INSTRUCTIONS TO FOLLOW -> Look through the records below, and whenever a line contains "mistakes", copy it.

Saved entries

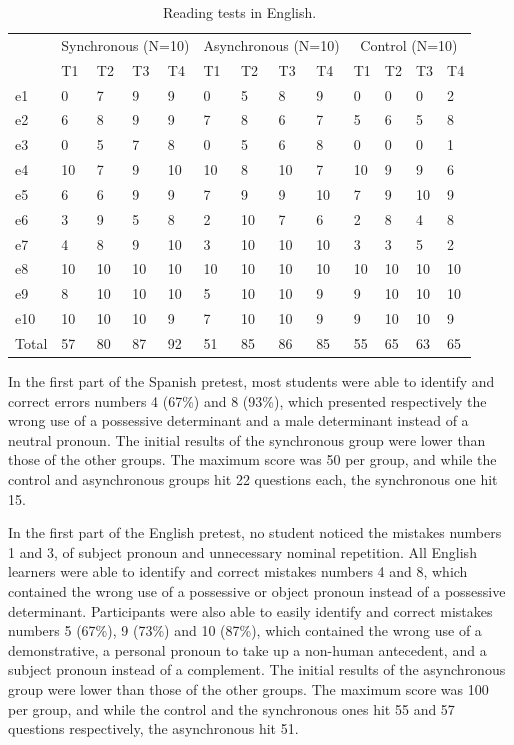 \documentclass{textolivre}
\begin{document}
\begin{table}[htpb]
\caption{Reading tests in English.}
\label{tbl06}
\small
\centering
\begin{tabular}{lllllllllllll}
\toprule
& \multicolumn{4}{c}{Synchronous (N=10)} & \multicolumn{4}{c}{Asynchronous (N=10)} & \multicolumn{4}{c}{Control (N=10)} \\
& T1 & T2 & T3 & T4 & T1 & T2 & T3 & T4 & T1 & T2 & T3 & T4 \\
e1 & 0 & 7 & 9 & 9 & 0 & 5 & 8 & 9 & 0 & 0 & 0 & 2 \\
e2 & 6 & 8 & 9 & 9 & 7 & 8 & 6 & 7 & 5 & 6 & 5 & 8 \\
e3 & 0 & 5 & 7 & 8 & 0 & 5 & 6 & 8 & 0 & 0 & 0 & 1 \\
e4 & 10 & 7 & 9 & 10 & 10 & 8 & 10 & 7 & 10 & 9 & 9 & 6 \\
e5 & 6 & 6 & 9 & 9 & 7 & 9 & 9 & 10 & 7 & 9 & 10 & 9 \\
e6 & 3 & 9 & 5 & 8 & 2 & 10 & 7 & 6 & 2 & 8 & 4 & 8 \\ 
e7 & 4 & 8 & 9 & 10 & 3 & 10 & 10 & 10 & 3 & 3 & 5 & 2 \\
e8 & 10 & 10 & 10 & 10 & 10 & 10 & 10 & 10 & 10 & 10 & 10 & 10 \\
e9 & 8 & 10 & 10 & 10 & 5 & 10 & 10 & 9 & 9 & 10 & 10 & 10 \\
e10 & 10 & 10 & 10 & 9 & 7 & 10 & 10 & 9 & 9 & 10 & 10 & 9 \\
Total & 57 & 80 & 87 & 92 & 51 & 85 & 86 & 85 & 55 & 65 & 63 & 65 \\
\bottomrule
\end{tabular}
\end{table}


In the first part of the Spanish pretest, most students were able to
identify and correct errors numbers 4 (67\%) and 8 (93\%), which
presented respectively the wrong use of a possessive determinant and a
male determinant instead of a neutral pronoun. The initial results of
the synchronous group were lower than those of the other groups. The
maximum score was 50 per group, and while the control and asynchronous
groups hit 22 questions each, the synchronous one hit 15.

In the first part of the English pretest, no student noticed the
mistakes numbers 1 and 3, of subject pronoun and unnecessary nominal
repetition. All English learners were able to identify and correct
mistakes numbers 4 and 8, which contained the wrong use of a possessive
or object pronoun instead of a possessive determinant. Participants were
also able to easily identify and correct mistakes numbers 5 (67\%), 9
(73\%) and 10 (87\%), which contained the wrong use of a demonstrative,
a personal pronoun to take up a non-human antecedent, and a subject
pronoun instead of a complement. The initial results of the asynchronous
group were lower than those of the other groups. The maximum score was
100 per group, and while the control and the synchronous ones hit 55 and
57 questions respectively, the asynchronous hit 51.
\end{document}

ANSWER TO THIS TASK ->
mistakes numbers 1 and 3, of subject pronoun and unnecessary nominal
mistakes numbers 4 and 8, which contained the wrong use of a possessive
also able to easily identify and correct mistakes numbers 5 (67\%), 9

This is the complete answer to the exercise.